• [Input material]:
- - - -

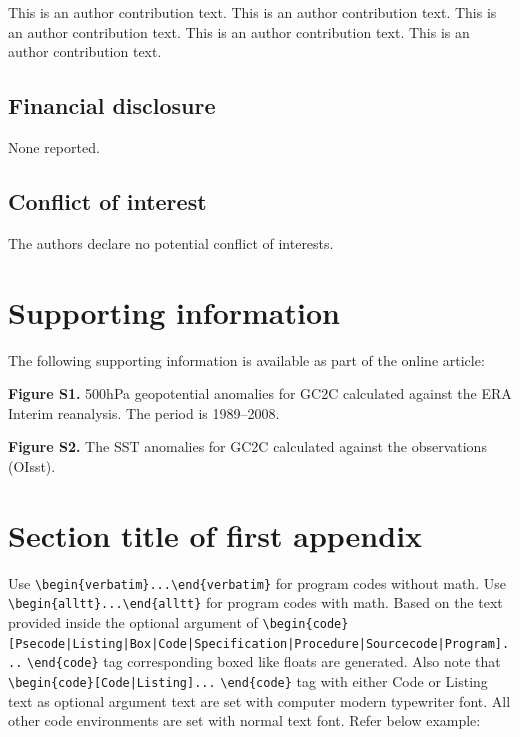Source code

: \documentclass[AMA,STIX1COL]{WileyNJD-SP}
\begin{document}
This is an author contribution text. This is an author contribution text. This is an author contribution text. This is an author contribution text. This is an author contribution text. 

\subsection*{Financial disclosure}

None reported.

\subsection*{Conflict of interest}

The authors declare no potential conflict of interests.


\section*{Supporting information}

The following supporting information is available as part of the online article:

\noindent
\textbf{Figure S1.}
{500{\uns}hPa geopotential anomalies for GC2C calculated against the ERA Interim reanalysis. The period is 1989--2008.}

\noindent
\textbf{Figure S2.}
{The SST anomalies for GC2C calculated against the observations (OIsst).}


\appendix

\section{Section title of first appendix\label{app1}}

Use \verb+\begin{verbatim}...\end{verbatim}+ for program codes without math. Use \verb+\begin{alltt}...\end{alltt}+ for program codes with math. Based on the text provided inside the optional argument of \verb+\begin{code}[Psecode|Listing|Box|Code|+\hfill\break \verb+Specification|Procedure|Sourcecode|Program]...+ \verb+\end{code}+ tag corresponding boxed like floats are generated. Also note that \verb+\begin{code}[Code|Listing]...+ \verb+\end{code}+ tag with either Code or Listing text as optional argument text are set with computer modern typewriter font.  All other code environments are set with normal text font. Refer below example:
\end{document}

- - - -

• [Exercise aim]:
The reply should hold only the lines of the listing above starting at the line containing "The following supporting" and ending at the line containing "title of first", exactly as written.

• [Output for this exercise]:
The following supporting information is available as part of the online article:

\noindent
\textbf{Figure S1.}
{500{\uns}hPa geopotential anomalies for GC2C calculated against the ERA Interim reanalysis. The period is 1989--2008.}

\noindent
\textbf{Figure S2.}
{The SST anomalies for GC2C calculated against the observations (OIsst).}


\appendix

\section{Section title of first appendix\label{app1}}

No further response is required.